I came up with an example that demonstrates my understanding of the issue. The goal is to construct an example where always choosing either of the two possible solutions for the unification problem makes the program ill-typed (so we can see there is no most general solution).
First, let’s introduce a higher-kinded function. Since OCaml doesn’t have first-class higher-kinded polymorphism, we use a functor (the “heavyweight” higher-kinded polymorphism):
module Fold2 (T1 : sig type 'a t end) (T2 : sig type 'a t end) : sig
val f : (('a -> 'b -> 'b) -> 'c T1.t -> 'b -> 'b) ->
(('a -> 'b -> 'b) -> 'c T2.t -> 'b -> 'b) ->
('a -> 'a -> 'b -> 'b) ->
'c T1.t -> 'c T2.t -> 'b -> 'b
end = struct
let f f1 f2 f c1 c2 = f1 (fun e1 -> f2 (f e1) c2) c1
end
Basically it’s a fold over cross-product of the elements of two containers, but the type parameters of the container types ('c
), though are equal, don’t necessarily correspond to the element type (although are same in both containers).

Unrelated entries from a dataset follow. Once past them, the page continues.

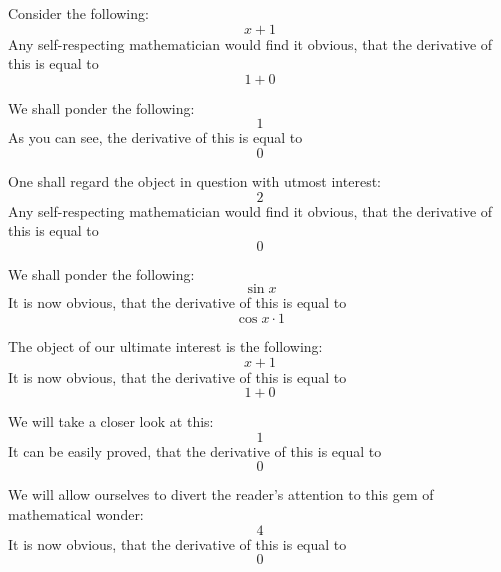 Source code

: \documentclass{article}
\begin{document}
Consider the following:
\begin{equation}
x + 1 
\end{equation}
Any self-respecting mathematician would find it obvious, that the derivative of this is equal to
\begin{equation}
1 + 0 
\end{equation}

We shall ponder the following:
\begin{equation}
1 
\end{equation}
As you can see, the derivative of this is equal to
\begin{equation}
0 
\end{equation}

One shall regard the object in question with utmost interest:
\begin{equation}
2 
\end{equation}
Any self-respecting mathematician would find it obvious, that the derivative of this is equal to
\begin{equation}
0 
\end{equation}

We shall ponder the following:
\begin{equation}
\sin x 
\end{equation}
It is now obvious, that the derivative of this is equal to
\begin{equation}
\cos x \cdot 1 
\end{equation}

The object of our ultimate interest is the following:
\begin{equation}
x + 1 
\end{equation}
It is now obvious, that the derivative of this is equal to
\begin{equation}
1 + 0 
\end{equation}

We will take a closer look at this:
\begin{equation}
1 
\end{equation}
It can be easily proved, that the derivative of this is equal to
\begin{equation}
0 
\end{equation}

We will allow ourselves to divert the reader's attention to this gem of mathematical wonder:
\begin{equation}
4 
\end{equation}
It is now obvious, that the derivative of this is equal to
\begin{equation}
0 
\end{equation}
\end{document}
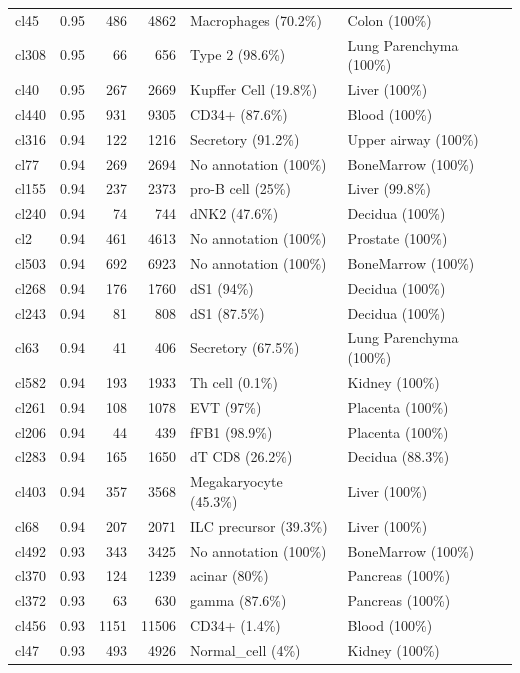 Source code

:\begin{table}[ht!]
\begin{tabular}{lrrrll}
  cl45 & 0.95 & 486 & 4862 & Macrophages (70.2\%) & Colon (100\%) \\ 
  cl308 & 0.95 &  66 & 656 & Type 2 (98.6\%) & Lung Parenchyma (100\%) \\ 
  cl40 & 0.95 & 267 & 2669 & Kupffer Cell (19.8\%) & Liver (100\%) \\ 
  cl440 & 0.95 & 931 & 9305 & CD34+ (87.6\%) & Blood (100\%) \\ 
  cl316 & 0.94 & 122 & 1216 & Secretory (91.2\%) & Upper airway (100\%) \\ 
  cl77 & 0.94 & 269 & 2694 & No annotation (100\%) & BoneMarrow (100\%) \\ 
  cl155 & 0.94 & 237 & 2373 & pro-B cell (25\%) & Liver (99.8\%) \\ 
  cl240 & 0.94 &  74 & 744 & dNK2 (47.6\%) & Decidua (100\%) \\ 
  cl2 & 0.94 & 461 & 4613 & No annotation (100\%) & Prostate (100\%) \\ 
  cl503 & 0.94 & 692 & 6923 & No annotation (100\%) & BoneMarrow (100\%) \\ 
  cl268 & 0.94 & 176 & 1760 & dS1 (94\%) & Decidua (100\%) \\ 
  cl243 & 0.94 &  81 & 808 & dS1 (87.5\%) & Decidua (100\%) \\ 
  cl63 & 0.94 &  41 & 406 & Secretory (67.5\%) & Lung Parenchyma (100\%) \\ 
  cl582 & 0.94 & 193 & 1933 & Th cell (0.1\%) & Kidney (100\%) \\ 
  cl261 & 0.94 & 108 & 1078 & EVT (97\%) & Placenta (100\%) \\ 
  cl206 & 0.94 &  44 & 439 & fFB1 (98.9\%) & Placenta (100\%) \\ 
  cl283 & 0.94 & 165 & 1650 & dT CD8 (26.2\%) & Decidua (88.3\%) \\ 
  cl403 & 0.94 & 357 & 3568 & Megakaryocyte (45.3\%) & Liver (100\%) \\ 
  cl68 & 0.94 & 207 & 2071 & ILC precursor (39.3\%) & Liver (100\%) \\ 
  cl492 & 0.93 & 343 & 3425 & No annotation (100\%) & BoneMarrow (100\%) \\ 
  cl370 & 0.93 & 124 & 1239 & acinar (80\%) & Pancreas (100\%) \\ 
  cl372 & 0.93 &  63 & 630 & gamma (87.6\%) & Pancreas (100\%) \\ 
  cl456 & 0.93 & 1151 & 11506 & CD34+ (1.4\%) & Blood (100\%) \\ 
  cl47 & 0.93 & 493 & 4926 & Normal\_cell (4\%) & Kidney (100\%) \\ 

\end{tabular}
\end{table}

Now let’s introduce some useful type that makes use of this relaxed constraint. We choose it to be a synonym that is seen as an abstract type from the outside of the module so that the parameter becomes phantom and expresses some additional invariant (constraint) on the state of the container (rather than expressing the type of the element). For example, we can encode emptiness of a set of integers so that
empty set + empty set = empty set
empty set + nonempty set = nonempty set
nonempty set + nonempty set = nonempty set
empty set x empty set = empty set
empty set x nonempty set = empty set
nonempty set x nonempty set = nonempty set
where x
is the Cartesian product of the sets:
type (+'s0, +'p0) empty =
<
name : [`empty];
plus_empty : ('s0, 'p0) empty;
plus_nonempty : ('s0, 'p0) nonempty;
times_empty : ('s0, 'p0) empty;
times_nonempty : ('s0, 'p0) empty
> * ('s0 * 's1) * ('p0 * 'p1)
constraint 's0 = < plus_empty : 's1; plus_nonempty : _; .. > * _ * _
constraint 'p0 = < times_empty : 'p1; times_nonempty: _; .. > * _ * _
and (+'s0, +'p0) nonempty =
<
name : [`nonempty];
plus_empty : ('s0, 'p0) nonempty;
plus_nonempty : ('s0, 'p0) nonempty;
times_empty : ('s0, 'p0) empty;
times_nonempty : ('s0, 'p0) nonempty;
> * ('s0 * 's1) * ('p0 * 'p1)
constraint 's0 = < plus_nonempty : 's1; plus_empty: _; .. > * _ * _
constraint 'p0 = < times_nonempty :'p1; times_empty: _; .. > * _ * _
module Int_set : sig
type +'a t
val empty : (_ empty) t
val single : int -> (_ nonempty) t
val choose : (_ nonempty) t -> int
val sum : 'a t -> (_ * ('a * 'b) * _) t -> 'b t
val xprod : (int -> int -> int) -> 'a t -> (_ * _ * ('a * 'b)) t -> 'b t
val intersects : 'a t -> 'b t -> bool
val fold : (int -> 'b -> 'b) -> 'a t -> 'b -> 'b
end = struct
module Int_set = Set.Make (struct type t = int let compare : int -> _ = compare let equal : int -> _ = (=) end)
open Int_set
type nonrec +'a t = t
let empty = empty
let single = singleton
let choose = choose
let sum = union
let fold = fold
module F = Fold2 (struct type 'a t = Int_set.t end) (struct type 'a t = Int_set.t end)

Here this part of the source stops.